In-Vitro fertilization (IVF) is a widely used form of assisted reproductive technology (ART). This is when an egg is fertilized with sperm using surgical procedures, then placed in the uterus.
Surrogacy has come a long way since it began in biblical times. Traditional surrogacy was the only option during this era, which meant the surrogate was the biological mother to the baby. Times and technology have changed immensely since then. In current times, the surrogate mother is the gestational carrier, meaning she has no biological ties to the child she is carrying. This is made possible using in vitro fertilization.
What are the steps?
The IVF cycle begins with the Intended Parents creating an embryo to be transferred to the surrogate. This is achieved by the Intended Mother taking fertility medication in order to produce eggs. The eggs are retrieved by her doctor, then fertilized with sperm in the lab. Once fertilized they turn into embryos. The entire process will be monitored by the lab to ensure they develop correctly.

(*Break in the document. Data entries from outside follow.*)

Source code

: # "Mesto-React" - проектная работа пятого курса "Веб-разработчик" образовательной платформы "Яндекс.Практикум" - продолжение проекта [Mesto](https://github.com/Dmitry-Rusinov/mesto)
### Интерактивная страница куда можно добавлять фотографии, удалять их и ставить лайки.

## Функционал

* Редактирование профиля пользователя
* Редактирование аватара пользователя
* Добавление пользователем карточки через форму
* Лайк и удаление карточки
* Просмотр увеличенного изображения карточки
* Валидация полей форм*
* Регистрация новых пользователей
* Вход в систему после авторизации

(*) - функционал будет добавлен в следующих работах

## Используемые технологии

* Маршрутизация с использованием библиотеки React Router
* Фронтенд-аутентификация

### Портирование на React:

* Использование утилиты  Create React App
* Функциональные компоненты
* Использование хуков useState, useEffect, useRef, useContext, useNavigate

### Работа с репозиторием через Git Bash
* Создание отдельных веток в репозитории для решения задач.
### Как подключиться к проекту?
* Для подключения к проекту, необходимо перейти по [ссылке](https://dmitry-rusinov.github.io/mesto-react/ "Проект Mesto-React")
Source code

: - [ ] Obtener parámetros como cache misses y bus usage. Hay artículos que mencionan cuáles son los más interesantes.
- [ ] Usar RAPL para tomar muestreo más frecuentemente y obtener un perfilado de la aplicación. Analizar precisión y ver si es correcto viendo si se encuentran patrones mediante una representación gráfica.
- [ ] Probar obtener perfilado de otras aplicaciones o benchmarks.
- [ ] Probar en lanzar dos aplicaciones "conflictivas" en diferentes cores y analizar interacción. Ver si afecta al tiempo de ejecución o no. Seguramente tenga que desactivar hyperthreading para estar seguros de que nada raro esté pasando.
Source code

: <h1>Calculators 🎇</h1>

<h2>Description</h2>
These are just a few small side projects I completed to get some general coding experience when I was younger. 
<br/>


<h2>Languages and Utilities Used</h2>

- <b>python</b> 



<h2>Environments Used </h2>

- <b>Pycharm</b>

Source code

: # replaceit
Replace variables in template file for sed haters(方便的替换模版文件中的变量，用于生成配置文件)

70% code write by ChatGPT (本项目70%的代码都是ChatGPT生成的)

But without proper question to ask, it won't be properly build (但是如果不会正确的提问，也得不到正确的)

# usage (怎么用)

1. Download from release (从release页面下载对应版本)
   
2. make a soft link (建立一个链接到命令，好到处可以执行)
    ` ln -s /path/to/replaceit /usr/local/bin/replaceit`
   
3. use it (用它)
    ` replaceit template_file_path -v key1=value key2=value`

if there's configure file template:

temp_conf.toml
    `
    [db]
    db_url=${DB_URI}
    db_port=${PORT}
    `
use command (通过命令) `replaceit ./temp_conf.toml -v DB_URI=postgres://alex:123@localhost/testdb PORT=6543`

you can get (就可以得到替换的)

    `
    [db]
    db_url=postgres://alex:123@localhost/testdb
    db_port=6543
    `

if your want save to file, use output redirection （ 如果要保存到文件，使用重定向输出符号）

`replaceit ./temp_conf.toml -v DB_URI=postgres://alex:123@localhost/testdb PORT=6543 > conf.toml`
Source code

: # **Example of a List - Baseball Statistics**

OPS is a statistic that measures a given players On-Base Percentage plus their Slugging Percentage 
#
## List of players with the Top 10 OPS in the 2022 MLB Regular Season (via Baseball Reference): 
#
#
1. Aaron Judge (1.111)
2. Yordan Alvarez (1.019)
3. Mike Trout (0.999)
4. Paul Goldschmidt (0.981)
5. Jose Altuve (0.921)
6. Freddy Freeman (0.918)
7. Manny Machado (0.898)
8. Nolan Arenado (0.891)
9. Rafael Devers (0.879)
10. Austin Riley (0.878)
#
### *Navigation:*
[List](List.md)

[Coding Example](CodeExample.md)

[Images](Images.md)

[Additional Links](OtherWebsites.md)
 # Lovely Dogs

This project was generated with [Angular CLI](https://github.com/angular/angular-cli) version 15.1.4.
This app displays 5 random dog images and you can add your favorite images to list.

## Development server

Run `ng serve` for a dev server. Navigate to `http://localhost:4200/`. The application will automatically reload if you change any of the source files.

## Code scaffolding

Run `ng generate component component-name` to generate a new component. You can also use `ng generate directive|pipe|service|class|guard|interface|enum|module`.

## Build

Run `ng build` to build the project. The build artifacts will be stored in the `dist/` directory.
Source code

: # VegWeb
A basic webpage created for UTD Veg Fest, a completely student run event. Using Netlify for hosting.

Three to five days post-fertilization an embryo will be placed in the uterus of the surrogate. This is done by inserting a thin tube through the cervix into the uterus. The embryos will then attempt to attach to the lining of the uterus.
Surrogates will rest for a day after the embryo transfer to give it the best chance of attaching. Pills or daily shots of progesterone may be necessary for the first 8-10 weeks after transfer to aid in the survival of the embryo.
A blood test will be administered about two weeks after the embryo is transferred. It will measure the hormone HCG (human chorionic gonadotropin). If this is found in the blood it generally means the surrogate is pregnant.